Die Beweislage wird damit total umgekehrt. Während die Firmen und Kanzleien, die mit einfachen Softwaremitteln "illegale" Downloader jagen vor Gericht lediglich ein paar ausgedruckte Screenshots vorzeigen brauchen - nötigenfalls untermauert durch Abgabe einer eidesstattlichen Versicherung - hat der Beschuldigte praktisch keine Möglichkeit das Gegenteil zu beweisen. Er kann ja auch nicht eidesstattlich versichern hundertprozentig zu wissen was vielleicht jemand ohne sein Wissen mit seinem Internetanschluß, PC oder Router angestellt hat.
Ein namhafter Jura-Professor aus den USA bemerkte mal zur deutschen Rechtslage:
"Ich habe eine Scheune auf dem Lande, die ich nur manchmal besuche. Während meiner Abwesenheit verkauft dort jemand - ohne meine Erlaubnis oder Wissen - in meiner Scheune illegale Kopien von Musikstücken. Ich hafte dafür als "Störer", da ich dem Raubkopierer - ohne mein Wissen - meine Scheune bereitgestellt habe. Das ich um die Scheune einen 2m hohen Zaun und Schlösser angebracht habe, der Raubkopierer also eingebrochen sein muß, spielt nach deutscher Rechtsauffassung keine Rolle. Das ist irsinnig..."
In der Realität hat diese Rechtspraxis dazu geführt, das quasi keine freien Internetzugänge mehr möglich sind - was in der Informationsgesellschaft eigentlich ein Grundrecht sein sollte.

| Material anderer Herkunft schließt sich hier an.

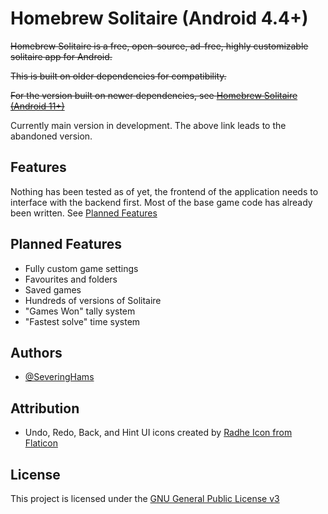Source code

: # Homebrew Solitaire (Android 4.4+)

~~Homebrew Solitaire is a free, open-source, ad-free, highly customizable solitaire app for Android.~~

~~This is built on older dependencies for compatibility.~~

~~For the version built on newer dependencies, see [Homebrew Solitaire (Android 11+)](https://github.com/SeveringHams/HomebrewSolitaire)~~

Currently main version in development. The above link leads to the abandoned version.


## Features

Nothing has been tested as of yet, the frontend of the application needs to interface with the backend first.
Most of the base game code has already been written.
See [Planned Features](https://github.com/SeveringHams/HomebrewSolitaire2/blob/master/README.md#planned-features)


## Planned Features

- Fully custom game settings
- Favourites and folders
- Saved games
- Hundreds of versions of Solitaire
- "Games Won" tally system
- "Fastest solve" time system


## Authors

- [@SeveringHams](https://www.github.com/SeveringHams)


## Attribution

- Undo, Redo, Back, and Hint UI icons created by [Radhe Icon from Flaticon](https://www.flaticon.com/authors/radhe-icon/black-fill?author_id=2709&type=standard)

## License

This project is licensed under the [GNU General Public License v3](LICENSE.md)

Während man in anderen Ländern - wie auch früher noch in Deutschland - in vielen Städten freie WLAN Internetzugänge nutzen konnte, ist das heute nicht mehr möglich. Selbst Internet-cafe-Betreiber müssen sich tagtäglich fürchten durch die Musikindustrie an die wand gespielt zu werden.
Nun,
manch einer mag vielleicht verstehen, warum ein Künstler wie der Sänger von Metallica sich nun nur noch ein Zweitanwesen mit nur noch 15 Badezimmern (statt wie zuvor geplant mit 28) kaufen kann, bedauernswert ist. Viele Bürger verstehen nicht mehr, warum deutsche gerichte wie unsere Freiheitsrechte für ein veraltetes geschäftsmodell der Musikindustrie mißbraucht und zerstört werden.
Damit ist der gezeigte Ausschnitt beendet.